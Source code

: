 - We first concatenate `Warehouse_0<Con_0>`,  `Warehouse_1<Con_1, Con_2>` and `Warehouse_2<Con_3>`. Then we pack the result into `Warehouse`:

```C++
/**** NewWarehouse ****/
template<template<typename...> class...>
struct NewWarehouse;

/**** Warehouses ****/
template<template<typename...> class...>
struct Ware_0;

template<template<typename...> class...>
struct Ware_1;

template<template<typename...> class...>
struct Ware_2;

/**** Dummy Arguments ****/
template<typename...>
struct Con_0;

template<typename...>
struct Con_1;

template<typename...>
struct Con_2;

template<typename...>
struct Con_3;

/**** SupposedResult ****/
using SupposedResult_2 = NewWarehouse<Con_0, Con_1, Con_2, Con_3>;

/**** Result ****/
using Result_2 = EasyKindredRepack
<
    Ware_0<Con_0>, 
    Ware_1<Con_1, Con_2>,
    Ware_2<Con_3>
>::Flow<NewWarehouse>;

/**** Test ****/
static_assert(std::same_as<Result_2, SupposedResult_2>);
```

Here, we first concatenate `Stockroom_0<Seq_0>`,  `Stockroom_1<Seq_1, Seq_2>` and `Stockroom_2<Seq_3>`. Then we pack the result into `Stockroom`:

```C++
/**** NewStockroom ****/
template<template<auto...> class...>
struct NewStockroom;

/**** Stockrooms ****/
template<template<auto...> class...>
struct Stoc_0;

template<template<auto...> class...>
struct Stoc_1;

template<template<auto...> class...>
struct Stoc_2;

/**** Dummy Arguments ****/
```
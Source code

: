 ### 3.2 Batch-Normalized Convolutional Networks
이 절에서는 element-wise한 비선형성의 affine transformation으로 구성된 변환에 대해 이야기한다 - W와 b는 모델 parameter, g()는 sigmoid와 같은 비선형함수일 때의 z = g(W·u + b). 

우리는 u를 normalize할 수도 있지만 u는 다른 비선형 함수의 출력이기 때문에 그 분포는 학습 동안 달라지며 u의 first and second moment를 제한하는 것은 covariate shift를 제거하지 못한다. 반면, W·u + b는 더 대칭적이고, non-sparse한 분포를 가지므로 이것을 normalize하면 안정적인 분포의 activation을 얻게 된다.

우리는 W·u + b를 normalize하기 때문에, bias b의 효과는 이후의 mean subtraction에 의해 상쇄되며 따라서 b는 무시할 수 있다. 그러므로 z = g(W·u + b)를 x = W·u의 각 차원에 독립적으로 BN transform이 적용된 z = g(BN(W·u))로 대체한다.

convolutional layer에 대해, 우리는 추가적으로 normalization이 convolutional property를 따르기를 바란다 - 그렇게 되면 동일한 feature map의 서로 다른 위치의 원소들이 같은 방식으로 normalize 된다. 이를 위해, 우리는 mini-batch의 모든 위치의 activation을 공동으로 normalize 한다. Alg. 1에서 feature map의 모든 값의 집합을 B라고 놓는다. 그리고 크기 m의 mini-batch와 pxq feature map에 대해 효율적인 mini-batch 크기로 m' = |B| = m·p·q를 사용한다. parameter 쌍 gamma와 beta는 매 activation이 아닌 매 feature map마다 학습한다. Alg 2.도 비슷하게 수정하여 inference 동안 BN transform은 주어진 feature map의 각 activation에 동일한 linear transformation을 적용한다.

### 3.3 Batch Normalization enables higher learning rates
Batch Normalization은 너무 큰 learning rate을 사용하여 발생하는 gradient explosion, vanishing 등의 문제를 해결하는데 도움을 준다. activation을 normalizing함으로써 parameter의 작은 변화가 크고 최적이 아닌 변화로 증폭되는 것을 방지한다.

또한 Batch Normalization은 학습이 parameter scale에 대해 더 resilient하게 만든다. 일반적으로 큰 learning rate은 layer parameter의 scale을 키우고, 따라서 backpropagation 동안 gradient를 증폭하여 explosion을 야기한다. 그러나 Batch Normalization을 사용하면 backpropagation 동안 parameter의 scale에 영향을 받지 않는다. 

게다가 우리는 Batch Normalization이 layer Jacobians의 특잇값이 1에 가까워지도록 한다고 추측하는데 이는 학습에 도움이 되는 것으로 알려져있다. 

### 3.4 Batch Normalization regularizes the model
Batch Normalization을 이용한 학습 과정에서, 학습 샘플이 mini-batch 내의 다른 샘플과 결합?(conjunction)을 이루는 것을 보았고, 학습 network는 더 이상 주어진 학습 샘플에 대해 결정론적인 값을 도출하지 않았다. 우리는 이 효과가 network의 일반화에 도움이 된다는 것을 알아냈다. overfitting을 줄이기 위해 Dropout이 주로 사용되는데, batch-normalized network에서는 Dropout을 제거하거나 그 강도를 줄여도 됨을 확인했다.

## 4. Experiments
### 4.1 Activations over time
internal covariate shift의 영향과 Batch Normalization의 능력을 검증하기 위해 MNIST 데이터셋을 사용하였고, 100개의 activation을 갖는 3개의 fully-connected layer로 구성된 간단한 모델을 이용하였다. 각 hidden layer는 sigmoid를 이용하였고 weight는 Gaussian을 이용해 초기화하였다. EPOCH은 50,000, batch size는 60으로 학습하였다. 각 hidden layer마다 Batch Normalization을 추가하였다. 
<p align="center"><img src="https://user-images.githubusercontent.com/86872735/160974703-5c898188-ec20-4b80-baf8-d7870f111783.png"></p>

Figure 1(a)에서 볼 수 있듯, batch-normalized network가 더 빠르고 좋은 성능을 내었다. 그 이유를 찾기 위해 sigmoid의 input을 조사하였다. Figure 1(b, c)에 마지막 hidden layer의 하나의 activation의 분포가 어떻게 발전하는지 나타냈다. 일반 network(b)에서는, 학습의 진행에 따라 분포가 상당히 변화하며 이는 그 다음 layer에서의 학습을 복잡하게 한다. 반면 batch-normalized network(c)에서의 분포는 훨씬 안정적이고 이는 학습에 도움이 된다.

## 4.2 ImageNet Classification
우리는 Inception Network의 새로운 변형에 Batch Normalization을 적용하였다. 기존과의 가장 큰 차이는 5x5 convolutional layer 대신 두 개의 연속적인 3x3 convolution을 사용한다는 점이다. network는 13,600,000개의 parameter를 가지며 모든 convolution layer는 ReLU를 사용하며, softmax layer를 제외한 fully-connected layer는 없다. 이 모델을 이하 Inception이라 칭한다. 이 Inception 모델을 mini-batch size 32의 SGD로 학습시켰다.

= = = = =

Across the data, pull every line containing the string "fully".

== Result for this exercise ==
internal covariate shift의 영향과 Batch Normalization의 능력을 검증하기 위해 MNIST 데이터셋을 사용하였고, 100개의 activation을 갖는 3개의 fully-connected layer로 구성된 간단한 모델을 이용하였다. 각 hidden layer는 sigmoid를 이용하였고 weight는 Gaussian을 이용해 초기화하였다. EPOCH은 50,000, batch size는 60으로 학습하였다. 각 hidden layer마다 Batch Normalization을 추가하였다. 
우리는 Inception Network의 새로운 변형에 Batch Normalization을 적용하였다. 기존과의 가장 큰 차이는 5x5 convolutional layer 대신 두 개의 연속적인 3x3 convolution을 사용한다는 점이다. network는 13,600,000개의 parameter를 가지며 모든 convolution layer는 ReLU를 사용하며, softmax layer를 제외한 fully-connected layer는 없다. 이 모델을 이하 Inception이라 칭한다. 이 Inception 모델을 mini-batch size 32의 SGD로 학습시켰다.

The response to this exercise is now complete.